• **Data extract**:
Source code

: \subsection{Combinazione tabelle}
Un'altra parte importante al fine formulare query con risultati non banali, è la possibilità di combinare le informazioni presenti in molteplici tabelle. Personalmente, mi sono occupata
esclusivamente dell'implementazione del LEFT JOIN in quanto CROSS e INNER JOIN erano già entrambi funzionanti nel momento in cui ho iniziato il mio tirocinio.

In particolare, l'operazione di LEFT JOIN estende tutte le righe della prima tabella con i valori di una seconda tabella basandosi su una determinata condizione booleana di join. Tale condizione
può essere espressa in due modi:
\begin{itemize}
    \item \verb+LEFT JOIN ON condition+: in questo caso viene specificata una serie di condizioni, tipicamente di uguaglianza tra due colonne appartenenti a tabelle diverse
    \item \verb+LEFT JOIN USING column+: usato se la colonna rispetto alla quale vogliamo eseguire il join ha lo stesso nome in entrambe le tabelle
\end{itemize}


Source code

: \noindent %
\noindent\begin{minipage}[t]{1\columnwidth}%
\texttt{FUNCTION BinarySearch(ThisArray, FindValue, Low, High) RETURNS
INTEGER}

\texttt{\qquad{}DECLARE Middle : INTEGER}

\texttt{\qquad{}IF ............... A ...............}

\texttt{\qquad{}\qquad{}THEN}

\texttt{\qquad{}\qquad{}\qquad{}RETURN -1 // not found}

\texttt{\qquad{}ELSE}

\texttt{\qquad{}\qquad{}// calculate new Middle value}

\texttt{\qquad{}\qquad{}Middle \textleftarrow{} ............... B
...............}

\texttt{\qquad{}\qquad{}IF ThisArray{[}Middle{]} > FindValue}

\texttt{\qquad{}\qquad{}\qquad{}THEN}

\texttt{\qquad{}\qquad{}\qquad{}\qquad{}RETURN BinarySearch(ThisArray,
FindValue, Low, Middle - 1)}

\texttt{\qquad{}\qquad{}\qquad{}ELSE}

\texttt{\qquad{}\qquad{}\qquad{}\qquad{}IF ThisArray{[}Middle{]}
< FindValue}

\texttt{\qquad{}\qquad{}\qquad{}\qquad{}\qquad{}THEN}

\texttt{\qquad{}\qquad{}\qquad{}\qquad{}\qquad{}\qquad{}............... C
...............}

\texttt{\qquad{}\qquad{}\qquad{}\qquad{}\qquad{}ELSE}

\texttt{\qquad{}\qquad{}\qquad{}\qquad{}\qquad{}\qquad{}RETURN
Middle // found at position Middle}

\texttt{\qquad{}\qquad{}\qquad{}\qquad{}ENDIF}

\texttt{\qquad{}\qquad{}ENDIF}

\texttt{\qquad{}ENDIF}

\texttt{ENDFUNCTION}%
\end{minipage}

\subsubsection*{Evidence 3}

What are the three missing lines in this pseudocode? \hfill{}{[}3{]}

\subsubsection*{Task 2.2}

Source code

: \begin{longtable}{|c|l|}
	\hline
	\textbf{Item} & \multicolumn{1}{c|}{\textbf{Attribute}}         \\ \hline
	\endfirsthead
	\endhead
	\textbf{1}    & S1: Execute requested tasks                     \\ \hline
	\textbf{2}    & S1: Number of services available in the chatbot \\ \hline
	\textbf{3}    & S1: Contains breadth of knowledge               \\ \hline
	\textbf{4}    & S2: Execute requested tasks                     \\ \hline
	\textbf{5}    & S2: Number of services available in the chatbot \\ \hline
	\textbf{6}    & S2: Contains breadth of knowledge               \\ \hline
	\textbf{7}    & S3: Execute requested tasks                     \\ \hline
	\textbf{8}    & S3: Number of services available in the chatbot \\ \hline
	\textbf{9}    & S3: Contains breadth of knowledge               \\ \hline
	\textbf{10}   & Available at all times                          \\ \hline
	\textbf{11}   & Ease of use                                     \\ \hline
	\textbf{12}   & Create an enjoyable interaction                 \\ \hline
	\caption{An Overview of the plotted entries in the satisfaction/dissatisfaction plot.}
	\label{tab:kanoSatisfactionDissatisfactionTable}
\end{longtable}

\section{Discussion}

• **Work to complete**:
From the preceding material, extract every line exactly.

• **Solution for this exercise**:
Source code

: \subsection{Combinazione tabelle}
Un'altra parte importante al fine formulare query con risultati non banali, è la possibilità di combinare le informazioni presenti in molteplici tabelle. Personalmente, mi sono occupata
esclusivamente dell'implementazione del LEFT JOIN in quanto CROSS e INNER JOIN erano già entrambi funzionanti nel momento in cui ho iniziato il mio tirocinio.

In particolare, l'operazione di LEFT JOIN estende tutte le righe della prima tabella con i valori di una seconda tabella basandosi su una determinata condizione booleana di join. Tale condizione
può essere espressa in due modi:
\begin{itemize}
    \item \verb+LEFT JOIN ON condition+: in questo caso viene specificata una serie di condizioni, tipicamente di uguaglianza tra due colonne appartenenti a tabelle diverse
    \item \verb+LEFT JOIN USING column+: usato se la colonna rispetto alla quale vogliamo eseguire il join ha lo stesso nome in entrambe le tabelle
\end{itemize}


Source code

: \noindent %
\noindent\begin{minipage}[t]{1\columnwidth}%
\texttt{FUNCTION BinarySearch(ThisArray, FindValue, Low, High) RETURNS
INTEGER}

\texttt{\qquad{}DECLARE Middle : INTEGER}

\texttt{\qquad{}IF ............... A ...............}

\texttt{\qquad{}\qquad{}THEN}

\texttt{\qquad{}\qquad{}\qquad{}RETURN -1 // not found}

\texttt{\qquad{}ELSE}

\texttt{\qquad{}\qquad{}// calculate new Middle value}

\texttt{\qquad{}\qquad{}Middle \textleftarrow{} ............... B
...............}

\texttt{\qquad{}\qquad{}IF ThisArray{[}Middle{]} > FindValue}

\texttt{\qquad{}\qquad{}\qquad{}THEN}

\texttt{\qquad{}\qquad{}\qquad{}\qquad{}RETURN BinarySearch(ThisArray,
FindValue, Low, Middle - 1)}

\texttt{\qquad{}\qquad{}\qquad{}ELSE}

\texttt{\qquad{}\qquad{}\qquad{}\qquad{}IF ThisArray{[}Middle{]}
< FindValue}

\texttt{\qquad{}\qquad{}\qquad{}\qquad{}\qquad{}THEN}

\texttt{\qquad{}\qquad{}\qquad{}\qquad{}\qquad{}\qquad{}............... C
...............}

\texttt{\qquad{}\qquad{}\qquad{}\qquad{}\qquad{}ELSE}

\texttt{\qquad{}\qquad{}\qquad{}\qquad{}\qquad{}\qquad{}RETURN
Middle // found at position Middle}

\texttt{\qquad{}\qquad{}\qquad{}\qquad{}ENDIF}

\texttt{\qquad{}\qquad{}ENDIF}

\texttt{\qquad{}ENDIF}

\texttt{ENDFUNCTION}%
\end{minipage}

\subsubsection*{Evidence 3}

What are the three missing lines in this pseudocode? \hfill{}{[}3{]}

\subsubsection*{Task 2.2}

Source code

: \begin{longtable}{|c|l|}
	\hline
	\textbf{Item} & \multicolumn{1}{c|}{\textbf{Attribute}}         \\ \hline
	\endfirsthead
	\endhead
	\textbf{1}    & S1: Execute requested tasks                     \\ \hline
	\textbf{2}    & S1: Number of services available in the chatbot \\ \hline
	\textbf{3}    & S1: Contains breadth of knowledge               \\ \hline
	\textbf{4}    & S2: Execute requested tasks                     \\ \hline
	\textbf{5}    & S2: Number of services available in the chatbot \\ \hline
	\textbf{6}    & S2: Contains breadth of knowledge               \\ \hline
	\textbf{7}    & S3: Execute requested tasks                     \\ \hline
	\textbf{8}    & S3: Number of services available in the chatbot \\ \hline
	\textbf{9}    & S3: Contains breadth of knowledge               \\ \hline
	\textbf{10}   & Available at all times                          \\ \hline
	\textbf{11}   & Ease of use                                     \\ \hline
	\textbf{12}   & Create an enjoyable interaction                 \\ \hline
	\caption{An Overview of the plotted entries in the satisfaction/dissatisfaction plot.}
	\label{tab:kanoSatisfactionDissatisfactionTable}
\end{longtable}

\section{Discussion}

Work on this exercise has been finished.